Vim Cheatsheet: Practical Commands You Actually Use
Context
Vim rewards depth over breadth.
You don’t need to know every command—just a small, reliable core that lets you move, edit, and refactor text efficiently without leaving the keyboard.
This cheatsheet focuses on high-value commands that cover the majority of real-world editing tasks.
Modes (The Mental Model)
Vim is modal.

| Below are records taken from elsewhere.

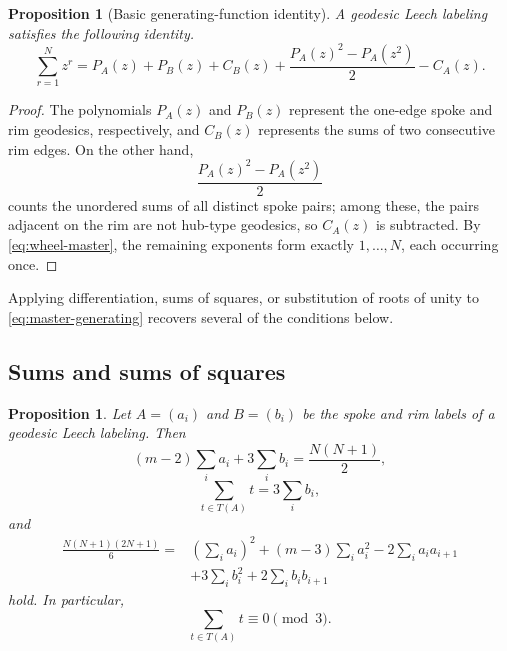 \documentclass[11pt]{article}
\newtheorem{proposition}[theorem]{Proposition}
\theoremstyle{definition}
\theoremstyle{remark}
\numberwithin{equation}{section}
\begin{document}
\begin{proposition}[Basic generating-function identity]\label{prop:master-generating}
A geodesic Leech labeling satisfies the following identity.
\begin{equation}\label{eq:master-generating}
  \sum_{r=1}^{N}z^r
  =P_A(z)+P_B(z)+C_B(z)
  +\frac{P_A(z)^2-P_A(z^2)}2-C_A(z).
\end{equation}
\end{proposition}

\begin{proof}
The polynomials $P_A(z)$ and $P_B(z)$ represent the one-edge spoke and rim geodesics, respectively, and $C_B(z)$ represents the sums of two consecutive rim edges. On the other hand,
\[
  \frac{P_A(z)^2-P_A(z^2)}2
\]
counts the unordered sums of all distinct spoke pairs; among these, the pairs adjacent on the rim are not hub-type geodesics, so $C_A(z)$ is subtracted. By \eqref{eq:wheel-master}, the remaining exponents form exactly $1,\ldots,N$, each occurring once.
\end{proof}

Applying differentiation, sums of squares, or substitution of roots of unity to \eqref{eq:master-generating} recovers several of the conditions below.

\subsection{Sums and sums of squares}

\begin{proposition}\label{prop:moment-identities}
Let $A=(a_i)$ and $B=(b_i)$ be the spoke and rim labels of a geodesic Leech labeling. Then
\begin{equation}\label{eq:first-moment}
  (m-2)\sum_i a_i+3\sum_i b_i=\frac{N(N+1)}2,
\end{equation}
\begin{equation}\label{eq:residual-sum}
  \sum_{t\in T(A)}t=3\sum_i b_i,
\end{equation}
and
\begin{equation}\label{eq:second-moment}
\begin{aligned}
  \frac{N(N+1)(2N+1)}6
  ={}&\left(\sum_i a_i\right)^2
  +(m-3)\sum_i a_i^2
  -2\sum_i a_i a_{i+1}\\
  &+3\sum_i b_i^2
  +2\sum_i b_i b_{i+1}
\end{aligned}
\end{equation}
hold. In particular,
\[
  \sum_{t\in T(A)}t\equiv0\pmod3.
\]
\end{proposition}
\end{document}
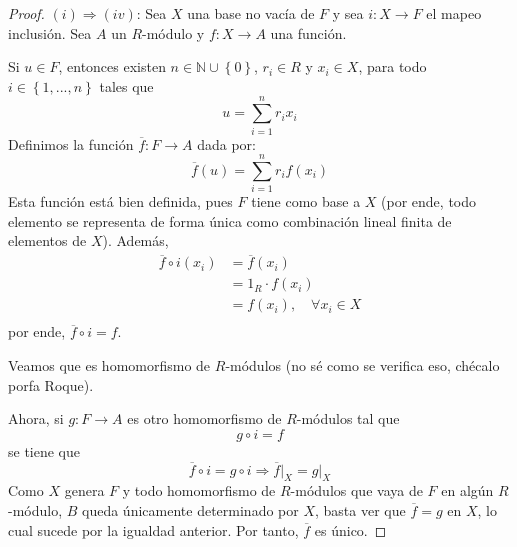 \documentclass[12pt]{report}
\newcounter{it}
\theoremstyle{largebreak}
\newcommand\cf[3]{\ensuremath{#1:#2\rightarrow#3}}
\begin{document}
    \begin{proof}
        $(i)\Rightarrow(iv)$: Sea $X$ una base no vacía de $F$ y sea $\cf{i}{X}{F}$ el mapeo inclusión. Sea $A$ un $R$-módulo y $\cf{f}{X}{A}$ una función.

        Si $u\in F$, entonces existen $n\in\mathbb{N}\cup\left\{0\right\}$, $r_i\in R$ y $x_i\in X$, para todo $i\in\left\{1,...,n\right\}$ tales que
        \begin{equation*}
            u=\sum_{ i=1}^n r_i x_i
        \end{equation*}
        Definimos la función $\cf{\overline{f}}{F}{A}$ dada por:
        \begin{equation*}
            \overline{f}(u)=\sum_{ i=1}^n r_if(x_i)
        \end{equation*}
        Esta función está bien definida, pues $F$ tiene como base a $X$ (por ende, todo elemento se representa de forma única como combinación lineal finita de elementos de $X$). Además,
        \begin{equation*}
            \begin{split}
                \overline{f}\circ i(x_i)&=\overline{f}(x_i)\\
                &=1_R\cdot f(x_i) \\
                &=f(x_i),\quad\forall x_i\in X \\
            \end{split}
        \end{equation*}
        por ende, $\overline{f}\circ i=f$.

        Veamos que es homomorfismo de $R$-módulos (no sé como se verifica eso, chécalo porfa Roque).

        Ahora, si $\cf{g}{F}{A}$ es otro homomorfismo de $R$-módulos tal que
        \begin{equation*}
            g\circ i=f
        \end{equation*}
        se tiene que
        \begin{equation*}
            \overline{f}\circ i=g\circ i\Rightarrow \overline{f}\big|_{X}=g\big|_{X}
        \end{equation*}
        Como $X$ genera $F$ y todo homomorfismo de $R$-módulos que vaya de $F$ en algún $R$-módulo, $B$ queda únicamente determinado por $X$, basta ver que $\overline{f}=g$ en $X$, lo cual sucede por la igualdad anterior. Por tanto, $\overline{f}$ es único.


\end{proof}
\end{document}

Understanding this matters more than memorizing commands.
- Normal mode: navigation and commands
- Insert mode: text entry
- Visual mode: selection
- Command mode: file and editor commands
If Vim feels confusing, it’s usually a mode issue.
Basic Navigation
Move the cursor:
h j k l
Word movement:
w next word
b previous word
e end of word
Line movement:
0 start of line
^ first non-blank character
$ end of line
File movement:
gg top of file
G bottom of file
Insert Mode
Enter insert mode:
i insert before cursor
a insert after cursor
o open new line below
O open new line above
Exit insert mode:
Esc
Returning to Normal mode quickly is essential.
Editing Text
Delete:
x delete character
dd delete line
dw delete word
d$ delete to end of line
Change:
cw change word
cc change line
c$ change to end of line
Undo and redo:
u undo
Ctrl-r redo
Copy, Cut, and Paste
Yank (copy):
yy yank line
yw yank word
Delete (cut):
dd
Paste:
p paste after cursor
P paste before cursor
Vim treats delete as a form of cut.
Visual Mode (Selecting Text)
Enter visual mode:
v character-wise
V line-wise
Ctrl-v block-wise
After selecting:
y yank
d delete
> indent
< unindent
Visual mode makes structural edits safer.
Searching
Search forward:
/pattern
Search backward:
?pattern
Navigate results:
n next match
N previous match
Clear search highlighting:
:noh
Replace
Replace in the current line:
:s/old/new/
Replace globally in file:
:%s/old/new/g
Confirm each replacement:
:%s/old/new/gc
Search and replace is one of Vim’s strongest features.
Working with Files
Save file:
:w
Quit:
:q
Save and quit:
:wq
Quit without saving:
:q!
Open a file:
:e filename
Splits and Windows
Horizontal split:
:split
Vertical split:
:vsplit
Move between splits:
Ctrl-w h
Ctrl-w j
Ctrl-w k
Ctrl-w l
Close a split:
:close
Splits work well for side-by-side comparisons.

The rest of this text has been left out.